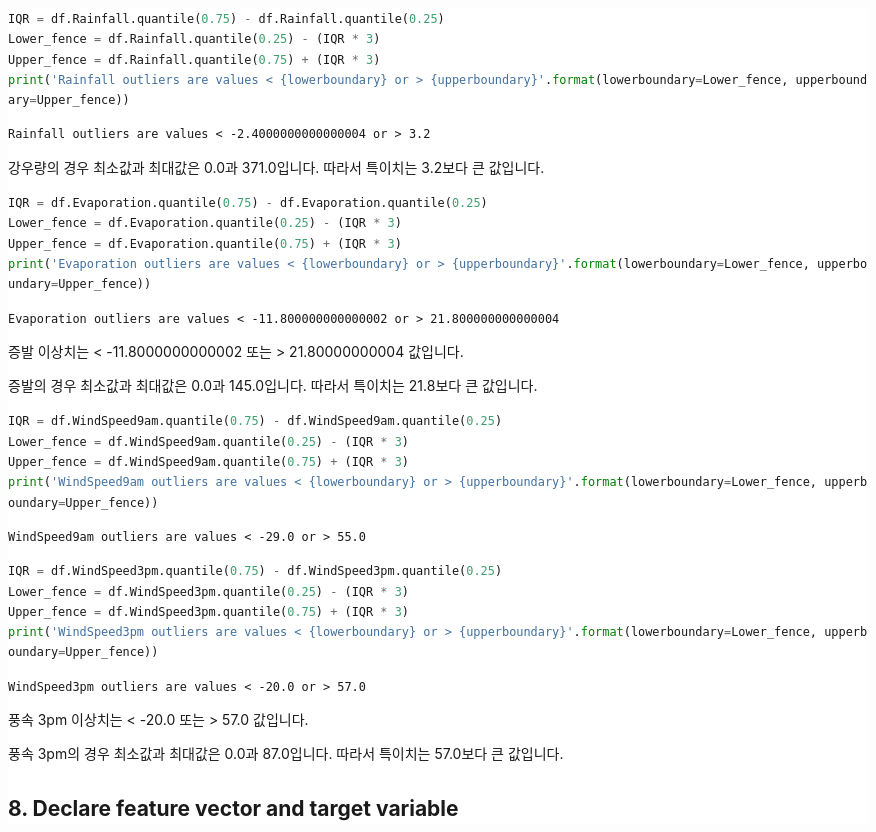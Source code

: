 
```python
IQR = df.Rainfall.quantile(0.75) - df.Rainfall.quantile(0.25)
Lower_fence = df.Rainfall.quantile(0.25) - (IQR * 3)
Upper_fence = df.Rainfall.quantile(0.75) + (IQR * 3)
print('Rainfall outliers are values < {lowerboundary} or > {upperboundary}'.format(lowerboundary=Lower_fence, upperboundary=Upper_fence))
```

    Rainfall outliers are values < -2.4000000000000004 or > 3.2
    

강우량의 경우 최소값과 최대값은 0.0과 371.0입니다. 따라서 특이치는 3.2보다 큰 값입니다.


```python
IQR = df.Evaporation.quantile(0.75) - df.Evaporation.quantile(0.25)
Lower_fence = df.Evaporation.quantile(0.25) - (IQR * 3)
Upper_fence = df.Evaporation.quantile(0.75) + (IQR * 3)
print('Evaporation outliers are values < {lowerboundary} or > {upperboundary}'.format(lowerboundary=Lower_fence, upperboundary=Upper_fence))
```

    Evaporation outliers are values < -11.800000000000002 or > 21.800000000000004
    

증발 이상치는 < -11.8000000000002 또는 > 21.80000000004 값입니다.

증발의 경우 최소값과 최대값은 0.0과 145.0입니다. 따라서 특이치는 21.8보다 큰 값입니다.


```python
IQR = df.WindSpeed9am.quantile(0.75) - df.WindSpeed9am.quantile(0.25)
Lower_fence = df.WindSpeed9am.quantile(0.25) - (IQR * 3)
Upper_fence = df.WindSpeed9am.quantile(0.75) + (IQR * 3)
print('WindSpeed9am outliers are values < {lowerboundary} or > {upperboundary}'.format(lowerboundary=Lower_fence, upperboundary=Upper_fence))
```

    WindSpeed9am outliers are values < -29.0 or > 55.0
    


```python
IQR = df.WindSpeed3pm.quantile(0.75) - df.WindSpeed3pm.quantile(0.25)
Lower_fence = df.WindSpeed3pm.quantile(0.25) - (IQR * 3)
Upper_fence = df.WindSpeed3pm.quantile(0.75) + (IQR * 3)
print('WindSpeed3pm outliers are values < {lowerboundary} or > {upperboundary}'.format(lowerboundary=Lower_fence, upperboundary=Upper_fence))
```

    WindSpeed3pm outliers are values < -20.0 or > 57.0
    

풍속 3pm 이상치는 < -20.0 또는 > 57.0 값입니다.


풍속 3pm의 경우 최소값과 최대값은 0.0과 87.0입니다. 따라서 특이치는 57.0보다 큰 값입니다.

## 8. Declare feature vector and target variable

▶ _Assigned task_
From the first line to the last, repeat the material exactly, but drop the pictures.

▶ _Response box_
Source code

: 
```python
IQR = df.Rainfall.quantile(0.75) - df.Rainfall.quantile(0.25)
Lower_fence = df.Rainfall.quantile(0.25) - (IQR * 3)
Upper_fence = df.Rainfall.quantile(0.75) + (IQR * 3)
print('Rainfall outliers are values < {lowerboundary} or > {upperboundary}'.format(lowerboundary=Lower_fence, upperboundary=Upper_fence))
```

    Rainfall outliers are values < -2.4000000000000004 or > 3.2
    

강우량의 경우 최소값과 최대값은 0.0과 371.0입니다. 따라서 특이치는 3.2보다 큰 값입니다.


```python
IQR = df.Evaporation.quantile(0.75) - df.Evaporation.quantile(0.25)
Lower_fence = df.Evaporation.quantile(0.25) - (IQR * 3)
Upper_fence = df.Evaporation.quantile(0.75) + (IQR * 3)
print('Evaporation outliers are values < {lowerboundary} or > {upperboundary}'.format(lowerboundary=Lower_fence, upperboundary=Upper_fence))
```

    Evaporation outliers are values < -11.800000000000002 or > 21.800000000000004
    

증발 이상치는 < -11.8000000000002 또는 > 21.80000000004 값입니다.

증발의 경우 최소값과 최대값은 0.0과 145.0입니다. 따라서 특이치는 21.8보다 큰 값입니다.


```python
IQR = df.WindSpeed9am.quantile(0.75) - df.WindSpeed9am.quantile(0.25)
Lower_fence = df.WindSpeed9am.quantile(0.25) - (IQR * 3)
Upper_fence = df.WindSpeed9am.quantile(0.75) + (IQR * 3)
print('WindSpeed9am outliers are values < {lowerboundary} or > {upperboundary}'.format(lowerboundary=Lower_fence, upperboundary=Upper_fence))
```

    WindSpeed9am outliers are values < -29.0 or > 55.0
    


```python
IQR = df.WindSpeed3pm.quantile(0.75) - df.WindSpeed3pm.quantile(0.25)
Lower_fence = df.WindSpeed3pm.quantile(0.25) - (IQR * 3)
Upper_fence = df.WindSpeed3pm.quantile(0.75) + (IQR * 3)
print('WindSpeed3pm outliers are values < {lowerboundary} or > {upperboundary}'.format(lowerboundary=Lower_fence, upperboundary=Upper_fence))
```

    WindSpeed3pm outliers are values < -20.0 or > 57.0
    

풍속 3pm 이상치는 < -20.0 또는 > 57.0 값입니다.


풍속 3pm의 경우 최소값과 최대값은 0.0과 87.0입니다. 따라서 특이치는 57.0보다 큰 값입니다.

## 8. Declare feature vector and target variable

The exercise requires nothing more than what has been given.